→ YOUR INSTRUCTIONS
Among the lines below, take the one holding "Se integraron múltiples", the one holding "Despivotado de datos", and all lines between them. Set them down exactly.

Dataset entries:
- - - - -

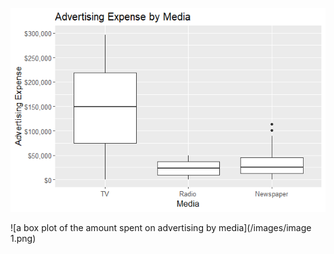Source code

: 
![a box plot of the amount spent on advertising by media](/images/1.png)


![a box plot of the amount spent on advertising by media](/images/image 1.png)
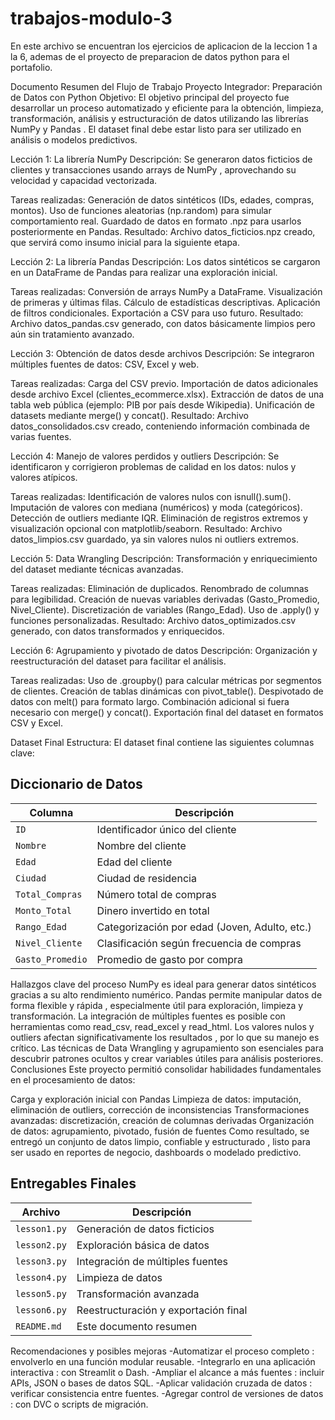 # trabajos-modulo-3

En este archivo se encuentran los ejercicios de aplicacion de la leccion 1 a la 6, ademas de el proyecto de preparacion de datos python para el portafolio.


Documento Resumen del Flujo de Trabajo
Proyecto Integrador: Preparación de Datos con Python
Objetivo:
El objetivo principal del proyecto fue desarrollar un proceso automatizado y eficiente para la obtención, limpieza, transformación, análisis y estructuración de datos utilizando las librerías NumPy y Pandas . El dataset final debe estar listo para ser utilizado en análisis o modelos predictivos.

Lección 1: La librería NumPy
Descripción:
Se generaron datos ficticios de clientes y transacciones usando arrays de NumPy , aprovechando su velocidad y capacidad vectorizada.

Tareas realizadas:
Generación de datos sintéticos (IDs, edades, compras, montos).
Uso de funciones aleatorias (np.random) para simular comportamiento real.
Guardado de datos en formato .npz para usarlos posteriormente en Pandas.
Resultado:
Archivo datos_ficticios.npz creado, que servirá como insumo inicial para la siguiente etapa.

 Lección 2: La librería Pandas
 Descripción:
Los datos sintéticos se cargaron en un DataFrame de Pandas para realizar una exploración inicial.

 Tareas realizadas:
Conversión de arrays NumPy a DataFrame.
Visualización de primeras y últimas filas.
Cálculo de estadísticas descriptivas.
Aplicación de filtros condicionales.
Exportación a CSV para uso futuro.
Resultado:
Archivo datos_pandas.csv generado, con datos básicamente limpios pero aún sin tratamiento avanzado.

 Lección 3: Obtención de datos desde archivos
Descripción:
Se integraron múltiples fuentes de datos: CSV, Excel y web.

 Tareas realizadas:
Carga del CSV previo.
Importación de datos adicionales desde archivo Excel (clientes_ecommerce.xlsx).
Extracción de datos de una tabla web pública (ejemplo: PIB por país desde Wikipedia).
Unificación de datasets mediante merge() y concat().
Resultado:
Archivo datos_consolidados.csv creado, conteniendo información combinada de varias fuentes.

Lección 4: Manejo de valores perdidos y outliers
Descripción:
Se identificaron y corrigieron problemas de calidad en los datos: nulos y valores atípicos.

Tareas realizadas:
Identificación de valores nulos con isnull().sum().
Imputación de valores con mediana (numéricos) y moda (categóricos).
Detección de outliers mediante IQR.
Eliminación de registros extremos y visualización opcional con matplotlib/seaborn.
Resultado:
Archivo datos_limpios.csv guardado, ya sin valores nulos ni outliers extremos.

Lección 5: Data Wrangling
 Descripción:
Transformación y enriquecimiento del dataset mediante técnicas avanzadas.

 Tareas realizadas:
Eliminación de duplicados.
Renombrado de columnas para legibilidad.
Creación de nuevas variables derivadas (Gasto_Promedio, Nivel_Cliente).
Discretización de variables (Rango_Edad).
Uso de .apply() y funciones personalizadas.
 Resultado:
Archivo datos_optimizados.csv generado, con datos transformados y enriquecidos.

 Lección 6: Agrupamiento y pivotado de datos
 Descripción:
Organización y reestructuración del dataset para facilitar el análisis.

 Tareas realizadas:
Uso de .groupby() para calcular métricas por segmentos de clientes.
Creación de tablas dinámicas con pivot_table().
Despivotado de datos con melt() para formato largo.
Combinación adicional si fuera necesario con merge() y concat().
Exportación final del dataset en formatos CSV y Excel.

Dataset Final
 Estructura:
El dataset final contiene las siguientes columnas clave:


## Diccionario de Datos

| **Columna**       | **Descripción**                                           |
|-------------------|-----------------------------------------------------------|
| `ID`              | Identificador único del cliente                           |
| `Nombre`          | Nombre del cliente                                        |
| `Edad`            | Edad del cliente                                          |
| `Ciudad`          | Ciudad de residencia                                      |
| `Total_Compras`   | Número total de compras                                   |
| `Monto_Total`     | Dinero invertido en total                                 |
| `Rango_Edad`      | Categorización por edad (Joven, Adulto, etc.)             |
| `Nivel_Cliente`   | Clasificación según frecuencia de compras                 |
| `Gasto_Promedio`  | Promedio de gasto por compra                              |

Hallazgos clave del proceso
NumPy es ideal para generar datos sintéticos gracias a su alto rendimiento numérico.
Pandas permite manipular datos de forma flexible y rápida , especialmente útil para exploración, limpieza y transformación.
La integración de múltiples fuentes es posible con herramientas como read_csv, read_excel y read_html.
Los valores nulos y outliers afectan significativamente los resultados , por lo que su manejo es crítico.
Las técnicas de Data Wrangling y agrupamiento son esenciales para descubrir patrones ocultos y crear variables útiles para análisis posteriores.
 Conclusiones
Este proyecto permitió consolidar habilidades fundamentales en el procesamiento de datos:

Carga y exploración inicial con Pandas
Limpieza de datos: imputación, eliminación de outliers, corrección de inconsistencias
Transformaciones avanzadas: discretización, creación de columnas derivadas
Organización de datos: agrupamiento, pivotado, fusión de fuentes
Como resultado, se entregó un conjunto de datos limpio, confiable y estructurado , listo para ser usado en reportes de negocio, dashboards o modelado predictivo.


## Entregables Finales

| **Archivo**                            | **Descripción**                                   |
|----------------------------------------|---------------------------------------------------|
| `lesson1.py`                           | Generación de datos ficticios                     |
| `lesson2.py`                           | Exploración básica de datos                       |
| `lesson3.py`                           | Integración de múltiples fuentes                  |
| `lesson4.py`                           | Limpieza de datos                                 |
| `lesson5.py`                           | Transformación avanzada                           |
| `lesson6.py`                           | Reestructuración y exportación final              |
| `README.md`                            | Este documento resumen                            |

Recomendaciones y posibles mejoras
-Automatizar el proceso completo : envolverlo en una función modular reusable.
-Integrarlo en una aplicación interactiva : con Streamlit o Dash.
-Ampliar el alcance a más fuentes : incluir APIs, JSON o bases de datos SQL.
-Aplicar validación cruzada de datos : verificar consistencia entre fuentes.
-Agregar control de versiones de datos : con DVC o scripts de migración.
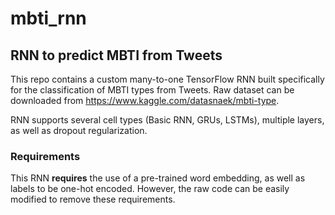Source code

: # mbti_rnn
## RNN to predict MBTI from Tweets

This repo contains a custom many-to-one TensorFlow RNN built specifically for the classification of MBTI types from Tweets.
Raw dataset can be downloaded from https://www.kaggle.com/datasnaek/mbti-type.

RNN supports several cell types (Basic RNN, GRUs, LSTMs), multiple layers, as well as dropout regularization.

### Requirements
This RNN **requires** the use of a pre-trained word embedding, as well as labels to be one-hot encoded. However, the raw code can be easily modified to remove these requirements. 
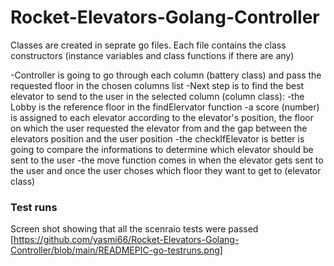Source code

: # Rocket-Elevators-Golang-Controller
Classes are created in seprate go files. Each file contains the class constructors (instance variables and class functions if there are any)

-Controller is going to go through each column (battery class) and pass the requested floor in the chosen columns list -Next step is to find the best elevator to send to the user in the selected column (column class): -the Lobby is the reference floor in the findElervator function -a score (number) is assigned to each elevator according to the elevator's position, the floor on which the user requested the elevator from and the gap between the elevators position and the user position -the checkIfElevator is better is going to compare the informations to determine which elevator should be sent to the user -the move function comes in when the elevator gets sent to the user and once the user choses which floor they want to get to (elevator class)



### Test runs

Screen shot showing that all the scenraio tests were passed [https://github.com/yasmi66/Rocket-Elevators-Golang-Controller/blob/main/READMEPIC-go-testruns.png]


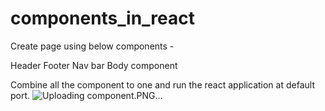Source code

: # components_in_react

Create page using below components -

Header
Footer
Nav bar
Body component 

Combine all the component to one and run the react application at default port.  ![Uploading component.PNG…]()
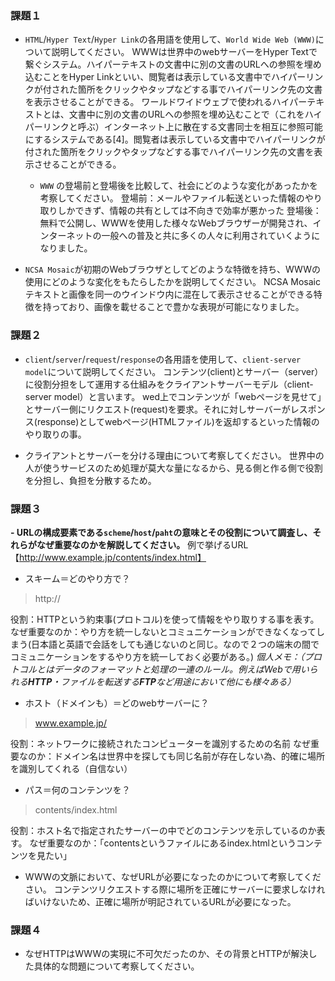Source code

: ### 課題１

- `HTML`/`Hyper Text`/`Hyper Link`の各用語を使用して、`World Wide Web (WWW)`について説明してください。
WWWは世界中のwebサーバーをHyper Textで繋ぐシステム。ハイパーテキストの文書中に別の文書のURLへの参照を埋め込むことをHyper Linkといい、閲覧者は表示している文書中でハイパーリンクが付された箇所をクリックやタップなどする事でハイパーリンク先の文書を表示させることができる。
ワールドワイドウェブで使われるハイパーテキストとは、文書中に別の文書のURLへの参照を埋め込むことで（これをハイパーリンクと呼ぶ）インターネット上に散在する文書同士を相互に参照可能にするシステムである[4]。閲覧者は表示している文書中でハイパーリンクが付された箇所をクリックやタップなどする事でハイパーリンク先の文書を表示させることができる。

    - `WWW` の登場前と登場後を比較して、社会にどのような変化があったかを考察してください。
      登場前：メールやファイル転送といった情報のやり取りしかできず、情報の共有としては不向きで効率が悪かった
      登場後：無料で公開し、WWWを使用した様々なWebブラウザーが開発され、インターネットの一般への普及と共に多くの人々に利用されていくようになりました。
      
- `NCSA Mosaic`が初期のWebブラウザとしてどのような特徴を持ち、WWWの使用にどのような変化をもたらしたかを説明してください。
NCSA Mosaicテキストと画像を同一のウインドウ内に混在して表示させることができる特徴を持っており、画像を載せることで豊かな表現が可能になりました。
### 課題２

- `client`/`server`/`request`/`response`の各用語を使用して、`client-server model`について説明してください。
コンテンツ(client)とサーバー（server）に役割分担をして運用する仕組みをクライアントサーバーモデル（client-server model）と言います。
wed上でコンテンツが「webページを見せて」とサーバー側にリクエスト(request)を要求。それに対しサーバーがレスポンス(response)としてwebページ(HTMLファイル)を返却するといった情報のやり取りの事。

- クライアントとサーバーを分ける理由について考察してください。
世界中の人が使うサービスのため処理が莫大な量になるから、見る側と作る側で役割を分担し、負担を分散するため。


### 課題３

**- URLの構成要素である`scheme`/`host`/`paht`の意味とその役割について調査し、それらがなぜ重要なのかを解説してください。**
例で挙げるURL  【http://www.example.jp/contents/index.html】
- スキーム＝どのやり方で？
> http://

役割：HTTPという約束事(プロトコル)を使って情報をやり取りする事を表す。
なぜ重要なのか：やり方を統一しないとコミュニケーションができなくなってしまう(日本語と英語で会話をしても通じないのと同じ。なので２つの端末の間でコミュニケーションをするやり方を統一しておく必要がある。)
_個人メモ：（プロトコルとはデータのフォーマットと処理の一連のルール。例えばWebで用いられる**HTTP**・ファイルを転送する**FTP**など用途において他にも様々ある）_

- ホスト（ドメインも）＝どのwebサーバーに？
> www.example.jp/

役割：ネットワークに接続されたコンピューターを識別するための名前
なぜ重要なのか：ドメイン名は世界中を探しても同じ名前が存在しない為、的確に場所を識別してくれる（自信ない）

- パス＝何のコンテンツを？
> contents/index.html

役割：ホスト名で指定されたサーバーの中でどのコンテンツを示しているのか表す。
なぜ重要なのか：「contentsというファイルにあるindex.htmlというコンテンツを見たい」

- WWWの文脈において、なぜURLが必要になったのかについて考察してください。
コンテンツリクエストする際に場所を正確にサーバーに要求しなければいけないため、正確に場所が明記されているURLが必要になった。

### 課題４

- なぜHTTPはWWWの実現に不可欠だったのか、その背景とHTTPが解決した具体的な問題について考察してください。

- - - - -

→ WRITTEN RESPONSE
Se integraron múltiples fuentes de datos: CSV, Excel y web.

 Tareas realizadas:
Carga del CSV previo.
Importación de datos adicionales desde archivo Excel (clientes_ecommerce.xlsx).
Extracción de datos de una tabla web pública (ejemplo: PIB por país desde Wikipedia).
Unificación de datasets mediante merge() y concat().
Resultado:
Archivo datos_consolidados.csv creado, conteniendo información combinada de varias fuentes.

Lección 4: Manejo de valores perdidos y outliers
Descripción:
Se identificaron y corrigieron problemas de calidad en los datos: nulos y valores atípicos.

Tareas realizadas:
Identificación de valores nulos con isnull().sum().
Imputación de valores con mediana (numéricos) y moda (categóricos).
Detección de outliers mediante IQR.
Eliminación de registros extremos y visualización opcional con matplotlib/seaborn.
Resultado:
Archivo datos_limpios.csv guardado, ya sin valores nulos ni outliers extremos.

Lección 5: Data Wrangling
 Descripción:
Transformación y enriquecimiento del dataset mediante técnicas avanzadas.

 Tareas realizadas:
Eliminación de duplicados.
Renombrado de columnas para legibilidad.
Creación de nuevas variables derivadas (Gasto_Promedio, Nivel_Cliente).
Discretización de variables (Rango_Edad).
Uso de .apply() y funciones personalizadas.
 Resultado:
Archivo datos_optimizados.csv generado, con datos transformados y enriquecidos.

 Lección 6: Agrupamiento y pivotado de datos
 Descripción:
Organización y reestructuración del dataset para facilitar el análisis.

 Tareas realizadas:
Uso de .groupby() para calcular métricas por segmentos de clientes.
Creación de tablas dinámicas con pivot_table().
Despivotado de datos con melt() para formato largo.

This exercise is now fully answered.